◆ ASSIGNMENT:
Each line below is to be set down again exactly.
━━━━
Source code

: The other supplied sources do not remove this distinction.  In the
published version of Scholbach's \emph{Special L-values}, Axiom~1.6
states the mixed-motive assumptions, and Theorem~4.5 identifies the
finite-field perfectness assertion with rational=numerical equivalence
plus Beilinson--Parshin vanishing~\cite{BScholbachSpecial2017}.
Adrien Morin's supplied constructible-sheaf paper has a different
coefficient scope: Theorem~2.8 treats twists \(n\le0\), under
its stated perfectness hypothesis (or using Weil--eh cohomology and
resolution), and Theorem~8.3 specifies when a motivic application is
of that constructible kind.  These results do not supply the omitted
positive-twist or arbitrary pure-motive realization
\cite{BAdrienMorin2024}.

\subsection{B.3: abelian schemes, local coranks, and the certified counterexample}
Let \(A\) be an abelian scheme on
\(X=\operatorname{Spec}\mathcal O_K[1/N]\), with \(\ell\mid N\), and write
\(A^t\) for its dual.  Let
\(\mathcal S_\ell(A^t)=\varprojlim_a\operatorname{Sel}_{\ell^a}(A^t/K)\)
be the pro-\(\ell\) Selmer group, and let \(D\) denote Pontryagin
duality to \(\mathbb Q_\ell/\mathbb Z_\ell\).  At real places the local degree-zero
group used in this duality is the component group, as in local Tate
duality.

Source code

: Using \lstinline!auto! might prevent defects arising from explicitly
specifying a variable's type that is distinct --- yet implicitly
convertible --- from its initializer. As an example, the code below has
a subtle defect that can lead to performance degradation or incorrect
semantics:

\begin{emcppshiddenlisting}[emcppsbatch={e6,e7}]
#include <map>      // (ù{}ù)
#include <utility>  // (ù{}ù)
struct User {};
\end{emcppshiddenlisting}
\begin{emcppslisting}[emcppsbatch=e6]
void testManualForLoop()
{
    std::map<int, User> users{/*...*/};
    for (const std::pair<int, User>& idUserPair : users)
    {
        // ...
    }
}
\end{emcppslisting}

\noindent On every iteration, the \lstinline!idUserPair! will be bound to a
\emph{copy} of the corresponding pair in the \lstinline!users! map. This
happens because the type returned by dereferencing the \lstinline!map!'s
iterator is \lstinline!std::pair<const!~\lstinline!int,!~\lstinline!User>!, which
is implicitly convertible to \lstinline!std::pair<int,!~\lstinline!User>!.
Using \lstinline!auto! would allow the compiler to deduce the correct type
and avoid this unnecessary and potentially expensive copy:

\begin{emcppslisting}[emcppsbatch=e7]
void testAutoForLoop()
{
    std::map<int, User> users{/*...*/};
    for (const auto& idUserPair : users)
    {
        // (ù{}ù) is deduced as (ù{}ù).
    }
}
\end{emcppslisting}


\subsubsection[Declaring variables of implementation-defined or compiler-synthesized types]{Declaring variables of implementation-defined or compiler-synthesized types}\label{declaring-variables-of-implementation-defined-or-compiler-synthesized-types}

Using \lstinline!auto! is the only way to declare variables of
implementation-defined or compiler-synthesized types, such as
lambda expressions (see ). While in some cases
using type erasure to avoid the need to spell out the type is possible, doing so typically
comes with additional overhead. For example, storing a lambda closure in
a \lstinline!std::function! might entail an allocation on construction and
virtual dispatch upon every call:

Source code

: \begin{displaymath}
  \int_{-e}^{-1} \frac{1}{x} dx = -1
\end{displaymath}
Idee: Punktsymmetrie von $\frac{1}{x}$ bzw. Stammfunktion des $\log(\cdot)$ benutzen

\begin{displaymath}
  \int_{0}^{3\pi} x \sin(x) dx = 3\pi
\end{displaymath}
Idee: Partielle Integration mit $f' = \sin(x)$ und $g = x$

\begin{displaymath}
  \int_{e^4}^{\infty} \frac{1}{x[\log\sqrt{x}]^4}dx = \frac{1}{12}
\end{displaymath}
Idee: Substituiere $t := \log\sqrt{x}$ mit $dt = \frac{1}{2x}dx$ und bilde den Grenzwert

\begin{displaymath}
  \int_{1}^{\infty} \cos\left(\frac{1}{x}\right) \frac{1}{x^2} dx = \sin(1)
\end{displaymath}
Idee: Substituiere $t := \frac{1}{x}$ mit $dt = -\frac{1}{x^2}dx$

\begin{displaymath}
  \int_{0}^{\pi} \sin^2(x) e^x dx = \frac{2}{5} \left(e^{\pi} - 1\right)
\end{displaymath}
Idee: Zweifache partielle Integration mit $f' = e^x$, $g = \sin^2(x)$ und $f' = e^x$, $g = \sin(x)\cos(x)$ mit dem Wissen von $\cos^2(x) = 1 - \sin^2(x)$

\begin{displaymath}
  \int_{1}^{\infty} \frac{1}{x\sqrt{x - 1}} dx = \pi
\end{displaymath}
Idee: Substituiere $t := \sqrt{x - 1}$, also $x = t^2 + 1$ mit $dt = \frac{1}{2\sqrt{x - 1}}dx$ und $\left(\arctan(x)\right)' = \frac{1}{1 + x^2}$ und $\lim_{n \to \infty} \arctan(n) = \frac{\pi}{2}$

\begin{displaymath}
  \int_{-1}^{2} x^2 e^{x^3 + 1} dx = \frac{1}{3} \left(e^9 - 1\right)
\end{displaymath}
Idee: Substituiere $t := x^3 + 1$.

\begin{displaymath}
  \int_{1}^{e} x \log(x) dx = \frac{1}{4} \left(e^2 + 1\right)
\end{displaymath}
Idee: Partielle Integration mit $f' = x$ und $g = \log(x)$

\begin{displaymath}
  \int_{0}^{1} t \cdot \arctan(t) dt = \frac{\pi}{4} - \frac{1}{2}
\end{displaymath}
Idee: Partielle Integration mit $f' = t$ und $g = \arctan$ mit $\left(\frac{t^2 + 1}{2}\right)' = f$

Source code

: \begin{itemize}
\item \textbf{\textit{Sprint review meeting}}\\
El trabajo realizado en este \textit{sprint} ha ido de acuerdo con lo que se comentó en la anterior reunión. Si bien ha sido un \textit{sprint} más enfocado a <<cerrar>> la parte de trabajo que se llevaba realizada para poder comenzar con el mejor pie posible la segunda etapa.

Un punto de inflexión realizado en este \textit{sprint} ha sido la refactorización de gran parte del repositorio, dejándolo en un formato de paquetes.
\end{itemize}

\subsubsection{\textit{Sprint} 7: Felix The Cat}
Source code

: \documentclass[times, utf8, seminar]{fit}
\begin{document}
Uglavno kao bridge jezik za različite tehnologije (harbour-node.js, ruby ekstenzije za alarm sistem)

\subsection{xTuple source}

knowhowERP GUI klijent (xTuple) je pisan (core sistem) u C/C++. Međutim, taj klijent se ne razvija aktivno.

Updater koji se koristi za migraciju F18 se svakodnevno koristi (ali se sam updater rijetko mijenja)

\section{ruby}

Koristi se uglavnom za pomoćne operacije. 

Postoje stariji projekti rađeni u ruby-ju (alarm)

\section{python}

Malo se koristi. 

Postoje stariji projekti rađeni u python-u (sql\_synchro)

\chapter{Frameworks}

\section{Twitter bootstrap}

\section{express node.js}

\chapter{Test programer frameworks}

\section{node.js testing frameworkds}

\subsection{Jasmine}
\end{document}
━━━━
◆ ANSWER TO THE EXERCISE:
Source code

: The other supplied sources do not remove this distinction.  In the
published version of Scholbach's \emph{Special L-values}, Axiom~1.6
states the mixed-motive assumptions, and Theorem~4.5 identifies the
finite-field perfectness assertion with rational=numerical equivalence
plus Beilinson--Parshin vanishing~\cite{BScholbachSpecial2017}.
Adrien Morin's supplied constructible-sheaf paper has a different
coefficient scope: Theorem~2.8 treats twists \(n\le0\), under
its stated perfectness hypothesis (or using Weil--eh cohomology and
resolution), and Theorem~8.3 specifies when a motivic application is
of that constructible kind.  These results do not supply the omitted
positive-twist or arbitrary pure-motive realization
\cite{BAdrienMorin2024}.

\subsection{B.3: abelian schemes, local coranks, and the certified counterexample}
Let \(A\) be an abelian scheme on
\(X=\operatorname{Spec}\mathcal O_K[1/N]\), with \(\ell\mid N\), and write
\(A^t\) for its dual.  Let
\(\mathcal S_\ell(A^t)=\varprojlim_a\operatorname{Sel}_{\ell^a}(A^t/K)\)
be the pro-\(\ell\) Selmer group, and let \(D\) denote Pontryagin
duality to \(\mathbb Q_\ell/\mathbb Z_\ell\).  At real places the local degree-zero
group used in this duality is the component group, as in local Tate
duality.

Source code

: Using \lstinline!auto! might prevent defects arising from explicitly
specifying a variable's type that is distinct --- yet implicitly
convertible --- from its initializer. As an example, the code below has
a subtle defect that can lead to performance degradation or incorrect
semantics:

\begin{emcppshiddenlisting}[emcppsbatch={e6,e7}]
#include <map>      // (ù{}ù)
#include <utility>  // (ù{}ù)
struct User {};
\end{emcppshiddenlisting}
\begin{emcppslisting}[emcppsbatch=e6]
void testManualForLoop()
{
    std::map<int, User> users{/*...*/};
    for (const std::pair<int, User>& idUserPair : users)
    {
        // ...
    }
}
\end{emcppslisting}

\noindent On every iteration, the \lstinline!idUserPair! will be bound to a
\emph{copy} of the corresponding pair in the \lstinline!users! map. This
happens because the type returned by dereferencing the \lstinline!map!'s
iterator is \lstinline!std::pair<const!~\lstinline!int,!~\lstinline!User>!, which
is implicitly convertible to \lstinline!std::pair<int,!~\lstinline!User>!.
Using \lstinline!auto! would allow the compiler to deduce the correct type
and avoid this unnecessary and potentially expensive copy:

\begin{emcppslisting}[emcppsbatch=e7]
void testAutoForLoop()
{
    std::map<int, User> users{/*...*/};
    for (const auto& idUserPair : users)
    {
        // (ù{}ù) is deduced as (ù{}ù).
    }
}
\end{emcppslisting}


\subsubsection[Declaring variables of implementation-defined or compiler-synthesized types]{Declaring variables of implementation-defined or compiler-synthesized types}\label{declaring-variables-of-implementation-defined-or-compiler-synthesized-types}

Using \lstinline!auto! is the only way to declare variables of
implementation-defined or compiler-synthesized types, such as
lambda expressions (see ). While in some cases
using type erasure to avoid the need to spell out the type is possible, doing so typically
comes with additional overhead. For example, storing a lambda closure in
a \lstinline!std::function! might entail an allocation on construction and
virtual dispatch upon every call:

Source code

: \begin{displaymath}
  \int_{-e}^{-1} \frac{1}{x} dx = -1
\end{displaymath}
Idee: Punktsymmetrie von $\frac{1}{x}$ bzw. Stammfunktion des $\log(\cdot)$ benutzen

\begin{displaymath}
  \int_{0}^{3\pi} x \sin(x) dx = 3\pi
\end{displaymath}
Idee: Partielle Integration mit $f' = \sin(x)$ und $g = x$

\begin{displaymath}
  \int_{e^4}^{\infty} \frac{1}{x[\log\sqrt{x}]^4}dx = \frac{1}{12}
\end{displaymath}
Idee: Substituiere $t := \log\sqrt{x}$ mit $dt = \frac{1}{2x}dx$ und bilde den Grenzwert

\begin{displaymath}
  \int_{1}^{\infty} \cos\left(\frac{1}{x}\right) \frac{1}{x^2} dx = \sin(1)
\end{displaymath}
Idee: Substituiere $t := \frac{1}{x}$ mit $dt = -\frac{1}{x^2}dx$

\begin{displaymath}
  \int_{0}^{\pi} \sin^2(x) e^x dx = \frac{2}{5} \left(e^{\pi} - 1\right)
\end{displaymath}
Idee: Zweifache partielle Integration mit $f' = e^x$, $g = \sin^2(x)$ und $f' = e^x$, $g = \sin(x)\cos(x)$ mit dem Wissen von $\cos^2(x) = 1 - \sin^2(x)$

\begin{displaymath}
  \int_{1}^{\infty} \frac{1}{x\sqrt{x - 1}} dx = \pi
\end{displaymath}
Idee: Substituiere $t := \sqrt{x - 1}$, also $x = t^2 + 1$ mit $dt = \frac{1}{2\sqrt{x - 1}}dx$ und $\left(\arctan(x)\right)' = \frac{1}{1 + x^2}$ und $\lim_{n \to \infty} \arctan(n) = \frac{\pi}{2}$

\begin{displaymath}
  \int_{-1}^{2} x^2 e^{x^3 + 1} dx = \frac{1}{3} \left(e^9 - 1\right)
\end{displaymath}
Idee: Substituiere $t := x^3 + 1$.

\begin{displaymath}
  \int_{1}^{e} x \log(x) dx = \frac{1}{4} \left(e^2 + 1\right)
\end{displaymath}
Idee: Partielle Integration mit $f' = x$ und $g = \log(x)$

\begin{displaymath}
  \int_{0}^{1} t \cdot \arctan(t) dt = \frac{\pi}{4} - \frac{1}{2}
\end{displaymath}
Idee: Partielle Integration mit $f' = t$ und $g = \arctan$ mit $\left(\frac{t^2 + 1}{2}\right)' = f$

Source code

: \begin{itemize}
\item \textbf{\textit{Sprint review meeting}}\\
El trabajo realizado en este \textit{sprint} ha ido de acuerdo con lo que se comentó en la anterior reunión. Si bien ha sido un \textit{sprint} más enfocado a <<cerrar>> la parte de trabajo que se llevaba realizada para poder comenzar con el mejor pie posible la segunda etapa.

Un punto de inflexión realizado en este \textit{sprint} ha sido la refactorización de gran parte del repositorio, dejándolo en un formato de paquetes.
\end{itemize}

\subsubsection{\textit{Sprint} 7: Felix The Cat}
Source code

: \documentclass[times, utf8, seminar]{fit}
\begin{document}
Uglavno kao bridge jezik za različite tehnologije (harbour-node.js, ruby ekstenzije za alarm sistem)

\subsection{xTuple source}

knowhowERP GUI klijent (xTuple) je pisan (core sistem) u C/C++. Međutim, taj klijent se ne razvija aktivno.

Updater koji se koristi za migraciju F18 se svakodnevno koristi (ali se sam updater rijetko mijenja)

\section{ruby}

Koristi se uglavnom za pomoćne operacije. 

Postoje stariji projekti rađeni u ruby-ju (alarm)

\section{python}

Malo se koristi. 

Postoje stariji projekti rađeni u python-u (sql\_synchro)

\chapter{Frameworks}

\section{Twitter bootstrap}

\section{express node.js}

\chapter{Test programer frameworks}

\section{node.js testing frameworkds}

\subsection{Jasmine}
\end{document}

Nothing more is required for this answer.